China has a lot of room to maneuver: The government's debt level is low, the banking system's loan deposit ratio is low, and household leverage is low. A high leverage level in the corporate sector is a worry. But the country has excellent spending power overall reflected in a large foreign exchange reserve and persistent trade surplus.

Today's options reflect past successes in achieving productivity gains and export penetration. Both stories are running into barriers. Hence, China should spend money carefully to nurse existing golden gooses into the future, and not steer money into unproductive, white elephant projects to pump up GDP today. China should spend carefully even though it can spend more, because money won't come as easily in the future. The days of easy productivity gains and export penetration are over.

This is why China should tighten its monetary policy as soon as possible. Between December 2008 and April 2009, China's bank lending rose by 20 percent. If the current pace is maintained, the annual loan growth would reach 50 percent. Lending hasn't risen this rapidly since 1992. The result that year was rampant inflation. If inflation becomes a problem again, tackling it will be more difficult. In the mid-1990s, China tightened policy to contain inflation while exports rose rapidly to maintain economic growth. The same lucky scenario is unlikely to be repeated this time.

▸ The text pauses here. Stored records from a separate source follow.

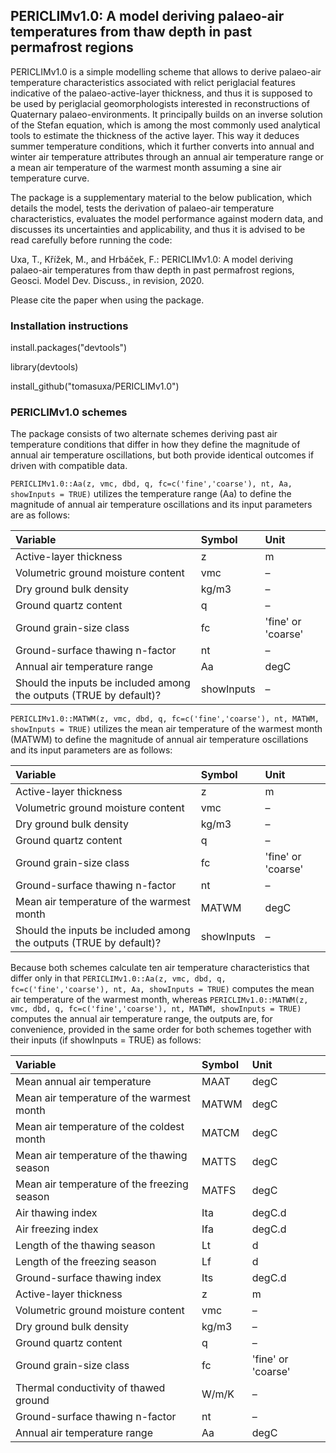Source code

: ## PERICLIMv1.0: A model deriving palaeo-air temperatures from thaw depth in past permafrost regions
PERICLIMv1.0 is a simple modelling scheme that allows to derive palaeo-air temperature characteristics associated with relict periglacial features indicative of the palaeo-active-layer thickness, and thus it is supposed to be used by periglacial geomorphologists interested in reconstructions of Quaternary palaeo-environments. It principally builds on an inverse solution of the Stefan equation, which is among the most commonly used analytical tools to estimate the thickness of the active layer. This way it deduces summer temperature conditions, which it further converts into annual and winter air temperature attributes through an annual air temperature range or a mean air temperature of the warmest month assuming a sine air temperature curve.

The package is a supplementary material to the below publication, which details the model, tests the derivation of palaeo-air temperature characteristics, evaluates the model performance against modern data, and discusses its uncertainties and applicability, and thus it is advised to be read carefully before running the code:

Uxa, T., Křížek, M., and Hrbáček, F.: PERICLIMv1.0: A model deriving palaeo-air temperatures from thaw depth in past permafrost regions, Geosci. Model Dev. Discuss., in revision, 2020.

Please cite the paper when using the package.

### Installation instructions
install.packages("devtools")

library(devtools)

install_github("tomasuxa/PERICLIMv1.0")

### PERICLIMv1.0 schemes
The package consists of two alternate schemes deriving past air temperature conditions that differ in how they define the magnitude of annual air temperature oscillations, but both provide identical outcomes if driven with compatible data.

`PERICLIMv1.0::Aa(z, vmc, dbd, q, fc=c('fine','coarse'), nt, Aa, showInputs = TRUE)` utilizes the temperature range (Aa) to define the magnitude of annual air temperature oscillations and its input parameters are as follows:

Variable | Symbol | Unit
:-------- | :------ | :----
Active-layer thickness | z | m
Volumetric ground moisture content | vmc | –
Dry ground bulk density | kg/m3 | –
Ground quartz content | q | –
Ground grain-size class | fc | 'fine' or 'coarse'
Ground-surface thawing n-factor | nt | –
Annual air temperature range | Aa | degC
Should the inputs be included among the outputs (TRUE by default)? | showInputs | –

`PERICLIMv1.0::MATWM(z, vmc, dbd, q, fc=c('fine','coarse'), nt, MATWM, showInputs = TRUE)` utilizes the mean air temperature of the warmest month (MATWM) to define the magnitude of annual air temperature oscillations and its input parameters are as follows:

Variable | Symbol | Unit
:-------- | :------ | :----
Active-layer thickness | z | m
Volumetric ground moisture content | vmc | –
Dry ground bulk density | kg/m3 | –
Ground quartz content | q | –
Ground grain-size class | fc | 'fine' or 'coarse'
Ground-surface thawing n-factor | nt | –
Mean air temperature of the warmest month | MATWM | degC
Should the inputs be included among the outputs (TRUE by default)? | showInputs | –

Because both schemes calculate ten air temperature characteristics that differ only in that `PERICLIMv1.0::Aa(z, vmc, dbd, q, fc=c('fine','coarse'), nt, Aa, showInputs = TRUE)` computes the mean air temperature of the warmest month, whereas `PERICLIMv1.0::MATWM(z, vmc, dbd, q, fc=c('fine','coarse'), nt, MATWM, showInputs = TRUE)` computes the annual air temperature range, the outputs are, for convenience, provided in the same order for both schemes together with their inputs (if showInputs = TRUE) as follows:

Variable | Symbol | Unit
:-------- | :------ | :----
Mean annual air temperature | MAAT | degC
Mean air temperature of the warmest month | MATWM | degC
Mean air temperature of the coldest month | MATCM | degC
Mean air temperature of the thawing season | MATTS | degC
Mean air temperature of the freezing season | MATFS | degC
Air thawing index | Ita | degC.d
Air freezing index | Ifa | degC.d
Length of the thawing season | Lt | d 
Length of the freezing season | Lf | d
Ground-surface thawing index | Its | degC.d
Active-layer thickness | z | m
Volumetric ground moisture content | vmc | –
Dry ground bulk density | kg/m3 | –
Ground quartz content | q | –
Ground grain-size class | fc | 'fine' or 'coarse'
Thermal conductivity of thawed ground | W/m/K | –
Ground-surface thawing n-factor | nt | –
Annual air temperature range | Aa | degC
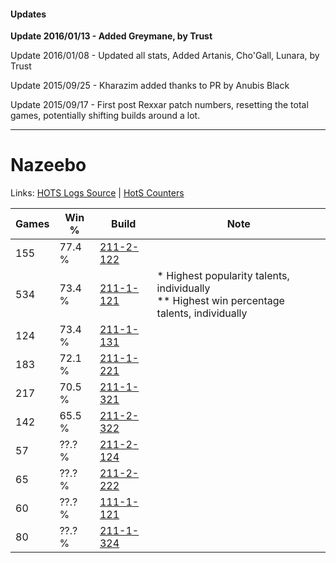 #### Updates
**Update 2016/01/13 - Added Greymane, by Trust**

Update 2016/01/08 - Updated all stats, Added Artanis, Cho'Gall, Lunara, by Trust

Update 2015/09/25 - Kharazim added thanks to PR by Anubis Black

Update 2015/09/17 - First post Rexxar patch numbers, resetting the total games, potentially shifting builds around a lot.

***

# Nazeebo

Links: [HOTS Logs Source](https://www.hotslogs.com/Sitewide/HeroDetails?Hero=Nazeebo) | [HotS Counters](http://hotscounters.com/#/hero/Nazeebo)

Games  | Win %  | Build     | Note
-----  | -----  | -----     | ----
155    | 77.4 % | [211-2-122](http://www.heroesfire.com/hots/talent-calculator/nazeebo#kD3w) | 
534    | 73.4 % | [211-1-121](http://www.heroesfire.com/hots/talent-calculator/nazeebo#kCqH) | * Highest popularity talents, individually <br/>** Highest win percentage talents, individually
124    | 73.4 % | [211-1-131](http://www.heroesfire.com/hots/talent-calculator/nazeebo#kCqR) | 
183    | 72.1 % | [211-1-221](http://www.heroesfire.com/hots/talent-calculator/nazeebo#kCrr) | 
217    | 70.5 % | [211-1-321](http://www.heroesfire.com/hots/talent-calculator/nazeebo#kCtP) | 
142    | 65.5 % | [211-2-322](http://www.heroesfire.com/hots/talent-calculator/nazeebo#kD72) | 
57     | ??.? % | [211-2-124](http://www.heroesfire.com/hots/talent-calculator/nazeebo#kD3y) | 
65     | ??.? % | [211-2-222](http://www.heroesfire.com/hots/talent-calculator/nazeebo#kD5U) | 
60     | ??.? % | [111-1-121](http://www.heroesfire.com/hots/talent-calculator/nazeebo#gOhH) | 
80     | ??.? % | [211-1-324](http://www.heroesfire.com/hots/talent-calculator/nazeebo#kCtS) | 
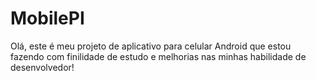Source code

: # MobilePI
Olá, este é meu projeto de aplicativo para celular Android que estou fazendo com finilidade de estudo e melhorias nas minhas habilidade de desenvolvedor!
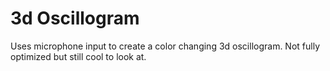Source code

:# 3d Oscillogram
Uses microphone input to create a color changing 3d oscillogram. Not fully optimized but still cool to look at. 

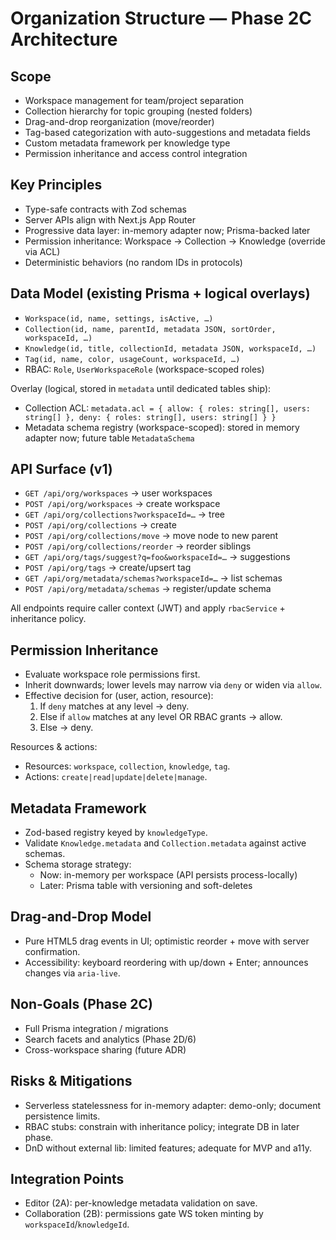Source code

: # Organization Structure — Phase 2C Architecture

## Scope
- Workspace management for team/project separation
- Collection hierarchy for topic grouping (nested folders)
- Drag-and-drop reorganization (move/reorder)
- Tag-based categorization with auto-suggestions and metadata fields
- Custom metadata framework per knowledge type
- Permission inheritance and access control integration

## Key Principles
- Type-safe contracts with Zod schemas
- Server APIs align with Next.js App Router
- Progressive data layer: in-memory adapter now; Prisma-backed later
- Permission inheritance: Workspace → Collection → Knowledge (override via ACL)
- Deterministic behaviors (no random IDs in protocols)

## Data Model (existing Prisma + logical overlays)
- `Workspace(id, name, settings, isActive, …)`
- `Collection(id, name, parentId, metadata JSON, sortOrder, workspaceId, …)`
- `Knowledge(id, title, collectionId, metadata JSON, workspaceId, …)`
- `Tag(id, name, color, usageCount, workspaceId, …)`
- RBAC: `Role`, `UserWorkspaceRole` (workspace-scoped roles)

Overlay (logical, stored in `metadata` until dedicated tables ship):
- Collection ACL: `metadata.acl = { allow: { roles: string[], users: string[] }, deny: { roles: string[], users: string[] } }`
- Metadata schema registry (workspace-scoped): stored in memory adapter now; future table `MetadataSchema`

## API Surface (v1)
- `GET /api/org/workspaces` → user workspaces
- `POST /api/org/workspaces` → create workspace
- `GET /api/org/collections?workspaceId=…` → tree
- `POST /api/org/collections` → create
- `POST /api/org/collections/move` → move node to new parent
- `POST /api/org/collections/reorder` → reorder siblings
- `GET /api/org/tags/suggest?q=foo&workspaceId=…` → suggestions
- `POST /api/org/tags` → create/upsert tag
- `GET /api/org/metadata/schemas?workspaceId=…` → list schemas
- `POST /api/org/metadata/schemas` → register/update schema

All endpoints require caller context (JWT) and apply `rbacService` + inheritance policy.

## Permission Inheritance
- Evaluate workspace role permissions first.
- Inherit downwards; lower levels may narrow via `deny` or widen via `allow`.
- Effective decision for (user, action, resource):
  1) If `deny` matches at any level → deny.
  2) Else if `allow` matches at any level OR RBAC grants → allow.
  3) Else → deny.

Resources & actions:
- Resources: `workspace`, `collection`, `knowledge`, `tag`.
- Actions: `create|read|update|delete|manage`.

## Metadata Framework
- Zod-based registry keyed by `knowledgeType`.
- Validate `Knowledge.metadata` and `Collection.metadata` against active schemas.
- Schema storage strategy:
  - Now: in-memory per workspace (API persists process-locally)
  - Later: Prisma table with versioning and soft-deletes

## Drag-and-Drop Model
- Pure HTML5 drag events in UI; optimistic reorder + move with server confirmation.
- Accessibility: keyboard reordering with up/down + Enter; announces changes via `aria-live`.

## Non-Goals (Phase 2C)
- Full Prisma integration / migrations
- Search facets and analytics (Phase 2D/6)
- Cross-workspace sharing (future ADR)

## Risks & Mitigations
- Serverless statelessness for in-memory adapter: demo-only; document persistence limits.
- RBAC stubs: constrain with inheritance policy; integrate DB in later phase.
- DnD without external lib: limited features; adequate for MVP and a11y.

## Integration Points
- Editor (2A): per-knowledge metadata validation on save.
- Collaboration (2B): permissions gate WS token minting by `workspaceId`/`knowledgeId`.

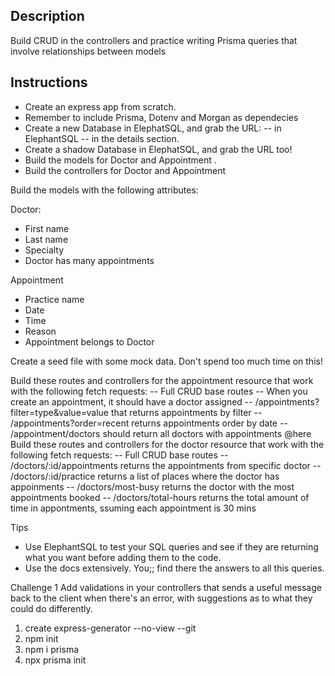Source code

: ## Description
Build CRUD in the controllers and practice writing Prisma queries that involve relationships between models

## Instructions
- Create an express app from scratch.
- Remember to include Prisma, Dotenv and Morgan as dependecies
- Create a new Database in ElephatSQL, and grab the URL:
    -- in ElephantSQL
    -- in the details section.
- Create a shadow Database in ElephatSQL, and grab the URL too!
- Build the models for Doctor and Appointment . 
- Build the controllers for Doctor and Appointment

Build the models with the following attributes:

Doctor:
- First name
- Last name
- Specialty
- Doctor has many appointments

Appointment
- Practice name
- Date
- Time
- Reason
- Appointment belongs to Doctor

Create a seed file with some mock data. Don't spend too much time on this!

Build these routes and controllers for the appointment resource that work with the following fetch requests:
    -- Full CRUD base routes
        -- When you create an appointment, it should have a doctor assigned
    -- /appointments?filter=type&value=value that returns appointments by filter
        -- /appointments?order=recent returns appointments order by date
        -- /appointment/doctors should return all doctors with appointments
@here
Build these routes and controllers for the doctor resource that work with the following fetch requests:
    -- Full CRUD base routes
    -- /doctors/:id/appointments returns the appointments from specific doctor
        -- /doctors/:id/practice returns a list of places where the doctor has appoinments
        -- /doctors/most-busy returns the doctor with the most appointments booked
        -- /doctors/total-hours returns the total amount of time in appontments, ssuming each appointment is 30 mins

Tips
- Use ElephantSQL to test your SQL queries and see if they are returning what you want before adding them to the code.
- Use the docs extensively. You;; find there the answers to all this queries.

Challenge 1
Add validations in your controllers that sends a useful message back to the client when there's an error, with suggestions as to what they could do differently.

1. create express-generator --no-view --git
2. npm init
3. npm i prisma
4. npx prisma init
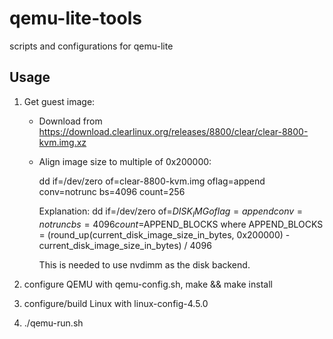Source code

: # qemu-lite-tools
scripts and configurations for qemu-lite

## Usage

1. Get guest image:
    * Download from https://download.clearlinux.org/releases/8800/clear/clear-8800-kvm.img.xz
    * Align image size to multiple of 0x200000:

        dd if=/dev/zero of=clear-8800-kvm.img oflag=append conv=notrunc bs=4096 count=256

      Explanation:
        dd if=/dev/zero of=$DISK_IMG oflag=append conv=notrunc bs=4096 count=$APPEND_BLOCKS
        where APPEND_BLOCKS = (round_up(current_disk_image_size_in_bytes, 0x200000)
                              - current_disk_image_size_in_bytes) / 4096

      This is needed to use nvdimm as the disk backend.

2. configure QEMU with qemu-config.sh, make && make install

3. configure/build Linux with linux-config-4.5.0

4. ./qemu-run.sh
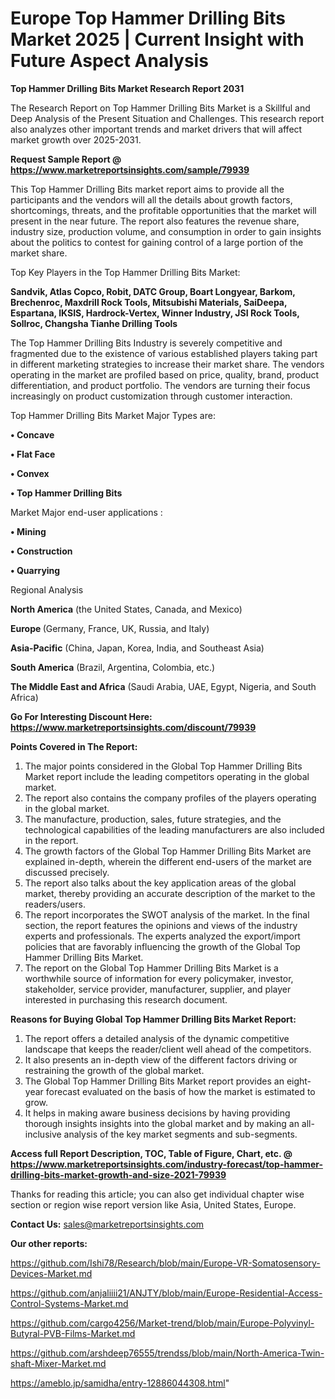 # Europe Top Hammer Drilling Bits Market 2025 | Current Insight with Future Aspect Analysis

<strong>Top Hammer Drilling Bits Market Research Report 2031</strong>

The Research Report on Top Hammer Drilling Bits Market is a Skillful and Deep Analysis of the Present Situation and Challenges. This research report also analyzes other important trends and market drivers that will affect market growth over 2025-2031.

<strong>Request Sample Report @ <a href=https://www.marketreportsinsights.com/sample/79939>https://www.marketreportsinsights.com/sample/79939</a></strong>

This Top Hammer Drilling Bits market report aims to provide all the participants and the vendors will all the details about growth factors, shortcomings, threats, and the profitable opportunities that the market will present in the near future. The report also features the revenue share, industry size, production volume, and consumption in order to gain insights about the politics to contest for gaining control of a large portion of the market share.

Top Key Players in the Top Hammer Drilling Bits Market:

<strong>Sandvik, Atlas Copco, Robit, DATC Group, Boart Longyear, Barkom, Brechenroc, Maxdrill Rock Tools, Mitsubishi Materials, SaiDeepa, Espartana, IKSIS, Hardrock-Vertex, Winner Industry, JSI Rock Tools, Sollroc, Changsha Tianhe Drilling Tools</strong>

The Top Hammer Drilling Bits Industry is severely competitive and fragmented due to the existence of various established players taking part in different marketing strategies to increase their market share. The vendors operating in the market are profiled based on price, quality, brand, product differentiation, and product portfolio. The vendors are turning their focus increasingly on product customization through customer interaction.

Top Hammer Drilling Bits Market Major Types are:

<strong>• Concave

• Flat Face

• Convex

• Top Hammer Drilling Bits</strong>

Market Major end-user applications :

<strong>• Mining

• Construction

• Quarrying</strong>

Regional Analysis

</u><strong><b>North America</b></strong> (the United States, Canada, and Mexico)

<strong><b>Europe </b></strong>(Germany, France, UK, Russia, and Italy)

<strong><b>Asia-Pacific</b></strong> (China, Japan, Korea, India, and Southeast Asia)

<strong><b>South America</b></strong> (Brazil, Argentina, Colombia, etc.)

<strong><b>The Middle East and Africa</b></strong> (Saudi Arabia, UAE, Egypt, Nigeria, and South Africa)

<strong>Go For Interesting Discount Here: <a href=https://www.marketreportsinsights.com/discount/79939>https://www.marketreportsinsights.com/discount/79939</a></strong>

<strong>Points Covered in The Report:</strong>
<ol>
  <li>The major points considered in the Global Top Hammer Drilling Bits Market report include the leading competitors operating in the global market.</li>
  <li>The report also contains the company profiles of the players operating in the global market.</li>
  <li>The manufacture, production, sales, future strategies, and the technological capabilities of the leading manufacturers are also included in the report.</li>
  <li>The growth factors of the Global Top Hammer Drilling Bits Market are explained in-depth, wherein the different end-users of the market are discussed precisely.</li>
  <li>The report also talks about the key application areas of the global market, thereby providing an accurate description of the market to the readers/users.</li>
  <li>The report incorporates the SWOT analysis of the market. In the final section, the report features the opinions and views of the industry experts and professionals. The experts analyzed the export/import policies that are favorably influencing the growth of the Global Top Hammer Drilling Bits Market.</li>
  <li>The report on the Global Top Hammer Drilling Bits Market is a worthwhile source of information for every policymaker, investor, stakeholder, service provider, manufacturer, supplier, and player interested in purchasing this research document.</li>
</ol>
<strong>Reasons for Buying Global Top Hammer Drilling Bits Market Report:</strong>

<ol>
  <li>The report offers a detailed analysis of the dynamic competitive landscape that keeps the reader/client well ahead of the competitors.</li>
  <li>It also presents an in-depth view of the different factors driving or restraining the growth of the global market.</li>
  <li>The Global Top Hammer Drilling Bits Market report provides an eight-year forecast evaluated on the basis of how the market is estimated to grow.</li>
  <li>It helps in making aware business decisions by having providing thorough insights insights into the global market and by making an all-inclusive analysis of the key market segments and sub-segments.</li>
</ol>
<strong>Access full Report Description, TOC, Table of Figure, Chart, etc. @ <a href=https://www.marketreportsinsights.com/industry-forecast/top-hammer-drilling-bits-market-growth-and-size-2021-79939>https://www.marketreportsinsights.com/industry-forecast/top-hammer-drilling-bits-market-growth-and-size-2021-79939</a></strong>


Thanks for reading this article; you can also get individual chapter wise section or region wise report version like Asia, United States, Europe.

<strong>Contact Us:</strong>
sales@marketreportsinsights.com

<strong>Our other reports:</strong>

<a href=https://github.com/Ishi78/Research/blob/main/Europe-VR-Somatosensory-Devices-Market.md>https://github.com/Ishi78/Research/blob/main/Europe-VR-Somatosensory-Devices-Market.md</a>

<a href=https://github.com/anjaliiii21/ANJTY/blob/main/Europe-Residential-Access-Control-Systems-Market.md>https://github.com/anjaliiii21/ANJTY/blob/main/Europe-Residential-Access-Control-Systems-Market.md</a>

<a href=https://github.com/cargo4256/Market-trend/blob/main/Europe-Polyvinyl-Butyral-PVB-Films-Market.md>https://github.com/cargo4256/Market-trend/blob/main/Europe-Polyvinyl-Butyral-PVB-Films-Market.md</a>

<a href=https://github.com/arshdeep76555/trendss/blob/main/North-America-Twin-shaft-Mixer-Market.md>https://github.com/arshdeep76555/trendss/blob/main/North-America-Twin-shaft-Mixer-Market.md</a>

<a href=https://ameblo.jp/samidha/entry-12886044308.html>https://ameblo.jp/samidha/entry-12886044308.html</a>"
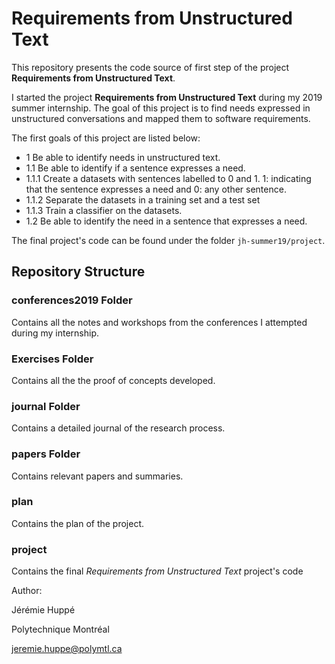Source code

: # Requirements from Unstructured Text

This repository presents the code source of first step of the project **Requirements from Unstructured Text**. 

I started the project **Requirements from Unstructured Text** during my 2019 summer internship. The goal of this project is to find needs expressed in unstructured conversations and mapped them to software requirements. 

The first goals of this project are listed below:

- 1 Be able to identify needs in unstructured text.
- 1.1 Be able to identify if a sentence expresses a need.
- 1.1.1 Create a datasets with sentences labelled to 0 and 1. 1: indicating that the sentence expresses a need and 0: any other sentence.
- 1.1.2 Separate the datasets in a training set and a test set
- 1.1.3 Train a classifier on the datasets.
- 1.2 Be able to identify the need in a sentence that expresses a need.

The final project's code can be found under the folder `jh-summer19/project`.

## **Repository Structure**

### **conferences2019 Folder**

Contains all the notes and workshops from the conferences I attempted during my internship.

### **Exercises Folder**

Contains all the the proof of concepts developed. 

### **journal Folder**

Contains a detailed journal of the research process.

### **papers Folder**

Contains relevant papers and summaries.

### **plan**

Contains the plan of the project. 

### **project**

Contains the final _Requirements from Unstructured Text_ project's code

Author: 

Jérémie Huppé

Polytechnique Montréal

jeremie.huppe@polymtl.ca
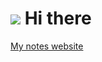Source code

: # ![](https://user-images.githubusercontent.com/18350557/176309783-0785949b-9127-417c-8b55-ab5a4333674e.gif) Hi there 
[My notes website](https://notes.bjtnoguera.com/)
<!--**bjtn1/bjtn1** is a ✨ _special_ ✨ repository because its `README.md` (this file) appears on your GitHub profile.

Here are some ideas to get you started:

- 🔭 I’m currently working on ...
- 🌱 I’m currently learning ...
- 👯 I’m looking to collaborate on ...
- 🤔 I’m looking for help with ...
- 💬 Ask me about ...
- 📫 How to reach me: ...
- 😄 Pronouns: ...
- ⚡ Fun fact: ...
-->
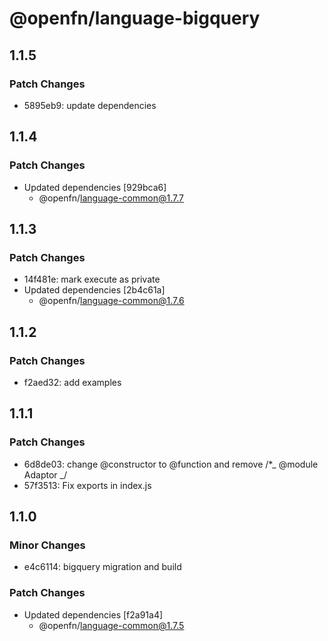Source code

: # @openfn/language-bigquery

## 1.1.5

### Patch Changes

- 5895eb9: update dependencies

## 1.1.4

### Patch Changes

- Updated dependencies [929bca6]
  - @openfn/language-common@1.7.7

## 1.1.3

### Patch Changes

- 14f481e: mark execute as private
- Updated dependencies [2b4c61a]
  - @openfn/language-common@1.7.6

## 1.1.2

### Patch Changes

- f2aed32: add examples

## 1.1.1

### Patch Changes

- 6d8de03: change @constructor to @function and remove /\*_ @module Adaptor _/
- 57f3513: Fix exports in index.js

## 1.1.0

### Minor Changes

- e4c6114: bigquery migration and build

### Patch Changes

- Updated dependencies [f2a91a4]
  - @openfn/language-common@1.7.5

If inflation surfaces while the economy remains sluggish, the government may not be willing to tighten down sufficiently to cool inflation. It may lead to a prolonged period of high inflation rates and sluggish growth. This risk of stagflation is quite significant for China, the United States, and the world. While the initial burst in lending was needed to stabilize the economy, its continuation may carry more negatives than positives. It is not worth risking virulent inflation merely for a gain of one or two more percentage points in this year's GDP growth rate.

Bank lending should switch from extremely expansionary to neutral for the remainder of the year. Neutral means the bank loan/GDP ratio should remain the same. For example, the current loan stock is 37 trillion yuan, or 1.2 times GDP. If nominal GDP grows by 200 billion yuan per month, or 8 percent for the year, bank lending should grow by 240 billion yuan per month. Lending in April cooled to 640 billion yuan from an average of 1.4 trillion yuan for the previous four months. It is still too high relative to the neutral level. Monetary tightening has a long way to go.

China should focus more on improving supply side efficiency to sustain high growth. The global economy is likely to be much slower over the next decade than in the past. China has to be much more efficient to achieve the same growth rate. But efficiency improvement in the future cannot rely on fixed asset expansion. Small facilities and old equipment are no longer problems. Most of China's industries seem to have state-of-the-art equipment but suffer from excess capacity.

Efficiency improvement in the future is less an investment issue than systemic or incentive issues. Because fine-tuning rather than brutal force must drive productivity growth, market forces rather than government intervention should drive efficiency.

Many now argue that what's happened in the United States and in developed economies shows the bad side of the market economy and, hence, China should not continue moving toward the market. This is drawing the wrong conclusion from the current crisis. The market remains the best tool for motivating businesses to deliver the best products at the lowest possible prices. All other systems have failed to deliver prosperity. Markets, however, need regulations to function properly. For example, food safety standards need to be in place for that industry to function properly. The main purpose of regulation should be to encourage more efficient market functioning, not replace the market.

Some economies such as those in the United States and Britain deregulated too much a decade ago, laying the foundation for today's crisis. China's economy, however, is excessively regulated and controlled by the government. The lesson from today's crisis has little bearing on China's policy forward. China still has a long way to go before its market is "too free."

Excessive liquidity stimuli today may lead to inflation and economic chaos in the future. It's time for China to rein in its money supply. The policy focus should shift toward promoting household demand and supply side efficiency. Otherwise, China could suffer from low growth and high inflation for years to come.